Category Archives: Weather +Climate

Wind and Water

Spring                Waning Seed Moon

A very windy day with a high wind alert for gusts over 40 mph.  We had a 29 mph gust at noon.  The day has warmed since morning, the sun has stayed bright.  A good day for the plants though the wind sucks up some of the moisture we got.

Since 11:30 today, our high winds speeds per half hour have been:  23, 21, 24, 28, 29,28, 23, 26, 26.

It’s spring for sure.  The folks from Ecological Gardens came out and made a presentation today on their plans for our continuing conversion to permaculture.  Permaculture is Australian rules sustainable horticulture.

I just got off the phone with our sprinkler guy, too.  We have to shift out a zone from overhead sprinklers to drip.  This zone covers our newly installed orchard with fruit trees, berry patches and nut-bearing hedges.  My old irrigation clock (controller) went kerflooey on me, so I had to get a new one.  The old one was unrepairable and so yesterday.  This new one is a great advance.  Or so Jeff Sutter told me.  We’ll see.

Winds and Warming

Spring                   Waning Seed Moon

Sunny but cold, winds hit 10 mph and temperatures in the low 40’s.  Quiet but steady rain over the last three days and the green-up in the perennial beds is well underway.  I saw the first garlic shoot above the soil yesterday.

The predictions have higher temperatures:  NOAA and the WCCO have 78 on Thursday while the Weatherunderground  predicts 70.  Heat will spur the process of plant growth.  Tulips and daffodils by the weekend.

Drive into the cities at this time of year from the northern exurbs, the daffodils and some tulips have already begun to bloom.  30 miles further north than Minneapolis and St.

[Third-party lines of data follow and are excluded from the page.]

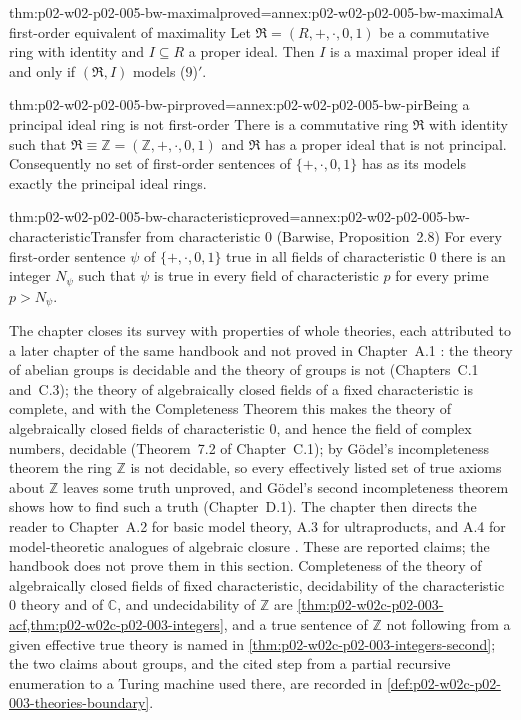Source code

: \begin{hbtheorem}{thm:p02-w02-p02-005-bw-maximal}{proved=annex:p02-w02-p02-005-bw-maximal}{A first-order equivalent of maximality}
Let \(\mathfrak R=(R,+,\cdot,0,1)\) be a commutative ring with identity
and \(I\subseteq R\) a proper ideal.  Then \(I\) is a maximal proper ideal
if and only if \((\mathfrak R,I)\) models (9)\('\).
\end{hbtheorem}

\begin{hbtheorem}{thm:p02-w02-p02-005-bw-pir}{proved=annex:p02-w02-p02-005-bw-pir}{Being a principal ideal ring is not first-order}
There is a commutative ring \(\mathfrak R\) with identity such that
\(\mathfrak R\equiv\mathbb Z=(\mathbb Z,+,\cdot,0,1)\) and \(\mathfrak R\)
has a proper ideal that is not principal.  Consequently no set of
first-order sentences of \(\{+,\cdot,0,1\}\) has as its models exactly the
principal ideal rings.
\end{hbtheorem}

\begin{hbtheorem}{thm:p02-w02-p02-005-bw-characteristic}{proved=annex:p02-w02-p02-005-bw-characteristic}{Transfer from characteristic \(0\) (Barwise, Proposition~2.8)}
For every first-order sentence \(\psi\) of \(\{+,\cdot,0,1\}\) true in all
fields of characteristic \(0\) there is an integer \(N_\psi\) such that
\(\psi\) is true in every field of characteristic \(p\) for every prime
\(p>N_\psi\).
\end{hbtheorem}

The chapter closes its survey with properties of whole theories, each
attributed to a later chapter of the same handbook and not proved in
Chapter~A.1 \cite[ch.~A.1, \S2, p.~16]{Barwise1977FirstOrder}: the theory
of abelian groups is decidable and the theory of groups is not
(Chapters~C.1 and~C.3); the theory of algebraically closed fields of a
fixed characteristic is complete, and with the Completeness Theorem this
makes the theory of algebraically closed fields of characteristic \(0\),
and hence the field of complex numbers, decidable (Theorem~7.2 of
Chapter~C.1); by G\"odel's incompleteness theorem the ring \(\mathbb Z\)
is not decidable, so every effectively listed set of true axioms about
\(\mathbb Z\) leaves some truth unproved, and G\"odel's second incompleteness theorem
shows how to find such a truth (Chapter~D.1).  The chapter then
directs the reader to Chapter~A.2 for basic model theory, A.3 for
ultraproducts, and A.4 for model-theoretic analogues of algebraic closure
\cite[ch.~A.1, \S2, p.~17]{Barwise1977FirstOrder}.  These are reported
claims; the handbook does not prove them in this section.  Completeness of
the theory of algebraically closed fields of fixed characteristic,
decidability of the characteristic~\(0\) theory and of \(\mathbb C\), and
undecidability of \(\mathbb Z\) are
\cref{thm:p02-w02c-p02-003-acf,thm:p02-w02c-p02-003-integers}, and a
true sentence of \(\mathbb Z\) not following from a given effective true
theory is named in \cref{thm:p02-w02c-p02-003-integers-second}; the two
claims about groups, and the cited step from a partial recursive
enumeration to a Turing machine used there, are recorded in
\cref{def:p02-w02c-p02-003-theories-boundary}.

Paul, we lag the cities by almost a week in bloom time.

Tour prep time.

Another Day in Andover

Spring            Waning Seed Moon

It’s dry here.  We need rain for the crops and for the flowers and the trees.  I don’t care about the lawn.

The tours this morning shoud be fun.  I’m going in a new direction with the calligraphy and it’s one I can pursue for a while.  In fact, I’m sending for a few books on calligraphy.  I already have ink stick, ink stone, brushes and rice (mulberry) paper.  These are the four treasures of the literati study, but I’ve never used them.   Now I will.

Watched a touching  movie on the Independent Film Channel last night, The Syrian Bride.  A woman, a Druze Syrian, lives in the Golan Heights, formerly part of Syria, or, still part of Syria depending on whether you’re Israeli or Syrian.  Therein lies the story line as the bride has a match with a television personality in Syria.  She has to cross the border to get married but many problems ensue, both within the family and at the border.

In the end Mona, the bride, solves the problem by walking across the border with no one’s permission.  Her sister Alma, likewise, walks away from her husband, presumably toward a long-denied university education. Worth a watch.

High Temps and Legislative Sausage

Spring               Waning Seed Moon

The weather has a run of above average high temperatures, 9-10 degrees warmer through Friday.   Saturday, according to NOAA the temperatures will fall back to average at a 58 predicted high.

Those of us who garden also watch the lows closely at this time of year and we will be well above freezing for the remainder of the week.  There is a chance for below freezing temperatures on Sunday night (30).

We have no rain in the forecast until Saturday and Sunday, then only a chance of showers.  We need moisture, according to the Star-Tribune this morning this was our 10th dry day in a row.  Those of us with irrigation systems have not started them.

Thanks to the wonders of cyberspace I’m writing this and listening to the House Finance Committee hearing that will take up the omnibus environment bill.  I just listened to the House Ways and Means Committee pass the House version of the omnibus energy bill.  Right now the parents of the missing St. Thomas student speak before the Finance Committee because of a quick bill put together by compassionate conservative Marty Siefert.

The Post Office Was Gone

Spring                Full Seed Moon

The folks at the Strib have asked those of us who blog for their weatherwatchers page to write up a storm story or two, a reminder of the forces of nature coming at us in the next few months.  As I’ve thought about this task, my own patronizing wonderment at folks who live on fault lines, in the path of hurricanes, or build homes in fire prone forest areas came to mind.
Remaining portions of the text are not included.